The Associated Press was the only American major media organization (as of 4 pm Eastern on Friday) that picked up on a March 31 altercation in the world-famous Catholic cathedral in Cordoba, Spain (at right, taken from The Builder blog), where over 100 Muslims responded with violence after security guards ordered them to stop praying inside the building, which once served as a mosque. Two of the guards were seriously injured.
The UK's Guardian reported about the incident in an April 1 article. Correspondent Giles Tremlett noted that "half a dozen members of a group of more than 100 Muslims from Austria had started praying...when security guards ordered them to stop....Cathedral authorities said the guards had invited the visitors to continue viewing the inside of a 24,000 sq metre building...but without praying. 'They replied by attacking the security guards, two of whom suffered serious injuries," the bishop's office said.'" The statement from Bishop Demetrio Fernández's office stated the Muslims "provoked in a pre-planned fashion what was a deplorable episode of violence."
Tremlett continued that "local newspapers reported that a dozen police officers had been called into the building and that these, too, had been attacked when they tried to arrest the two visitors. The local Diario de Cordoba newspaper quoted anonymous police sources as saying that a knife had been taken off one of those arrested."
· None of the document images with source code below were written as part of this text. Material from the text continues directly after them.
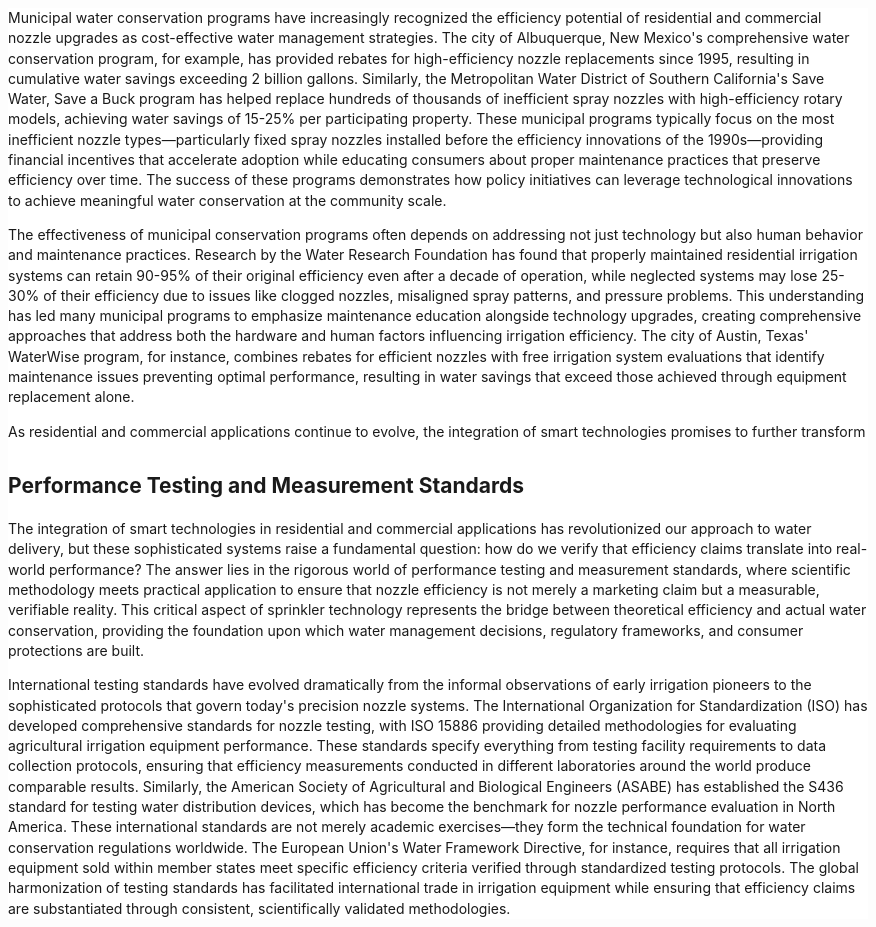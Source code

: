 Municipal water conservation programs have increasingly recognized the efficiency potential of residential and commercial nozzle upgrades as cost-effective water management strategies. The city of Albuquerque, New Mexico's comprehensive water conservation program, for example, has provided rebates for high-efficiency nozzle replacements since 1995, resulting in cumulative water savings exceeding 2 billion gallons. Similarly, the Metropolitan Water District of Southern California's Save Water, Save a Buck program has helped replace hundreds of thousands of inefficient spray nozzles with high-efficiency rotary models, achieving water savings of 15-25% per participating property. These municipal programs typically focus on the most inefficient nozzle types—particularly fixed spray nozzles installed before the efficiency innovations of the 1990s—providing financial incentives that accelerate adoption while educating consumers about proper maintenance practices that preserve efficiency over time. The success of these programs demonstrates how policy initiatives can leverage technological innovations to achieve meaningful water conservation at the community scale.

The effectiveness of municipal conservation programs often depends on addressing not just technology but also human behavior and maintenance practices. Research by the Water Research Foundation has found that properly maintained residential irrigation systems can retain 90-95% of their original efficiency even after a decade of operation, while neglected systems may lose 25-30% of their efficiency due to issues like clogged nozzles, misaligned spray patterns, and pressure problems. This understanding has led many municipal programs to emphasize maintenance education alongside technology upgrades, creating comprehensive approaches that address both the hardware and human factors influencing irrigation efficiency. The city of Austin, Texas' WaterWise program, for instance, combines rebates for efficient nozzles with free irrigation system evaluations that identify maintenance issues preventing optimal performance, resulting in water savings that exceed those achieved through equipment replacement alone.

As residential and commercial applications continue to evolve, the integration of smart technologies promises to further transform

## Performance Testing and Measurement Standards

The integration of smart technologies in residential and commercial applications has revolutionized our approach to water delivery, but these sophisticated systems raise a fundamental question: how do we verify that efficiency claims translate into real-world performance? The answer lies in the rigorous world of performance testing and measurement standards, where scientific methodology meets practical application to ensure that nozzle efficiency is not merely a marketing claim but a measurable, verifiable reality. This critical aspect of sprinkler technology represents the bridge between theoretical efficiency and actual water conservation, providing the foundation upon which water management decisions, regulatory frameworks, and consumer protections are built.

International testing standards have evolved dramatically from the informal observations of early irrigation pioneers to the sophisticated protocols that govern today's precision nozzle systems. The International Organization for Standardization (ISO) has developed comprehensive standards for nozzle testing, with ISO 15886 providing detailed methodologies for evaluating agricultural irrigation equipment performance. These standards specify everything from testing facility requirements to data collection protocols, ensuring that efficiency measurements conducted in different laboratories around the world produce comparable results. Similarly, the American Society of Agricultural and Biological Engineers (ASABE) has established the S436 standard for testing water distribution devices, which has become the benchmark for nozzle performance evaluation in North America. These international standards are not merely academic exercises—they form the technical foundation for water conservation regulations worldwide. The European Union's Water Framework Directive, for instance, requires that all irrigation equipment sold within member states meet specific efficiency criteria verified through standardized testing protocols. The global harmonization of testing standards has facilitated international trade in irrigation equipment while ensuring that efficiency claims are substantiated through consistent, scientifically validated methodologies.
Besides the Guardian, the Irish Times, The Daily Telegraph, the Times of London, and Ennahar, a daily newspaper in Algiers, Algeria, all published stories about the incident inside the cathedral. Graham Keeley of the Times recounted the history of the historical building: "The Great Mosque of Cordoba was converted into a Christian church in 1236 after King Ferdinand III of Castile recaptured the city from the Moors. The building later became the modern-day Cathedral of Our Lady of the Assumption....The Roman Catholic Church cited archaeological reports that said before the Mosque was built in the 8th century remains of an earlier Christian temple had stood on the same spot."
Correspondent Daniel Woolls wrote April 2 article for the Associated Press, which was picked up by the websites of the New York Times, Washington Post, ABC News, CBS News, and MSNBC. None of these news organizations, however, wrote their own articles on the Muslim violence. A search on CNN.com turned up no articles on the incident.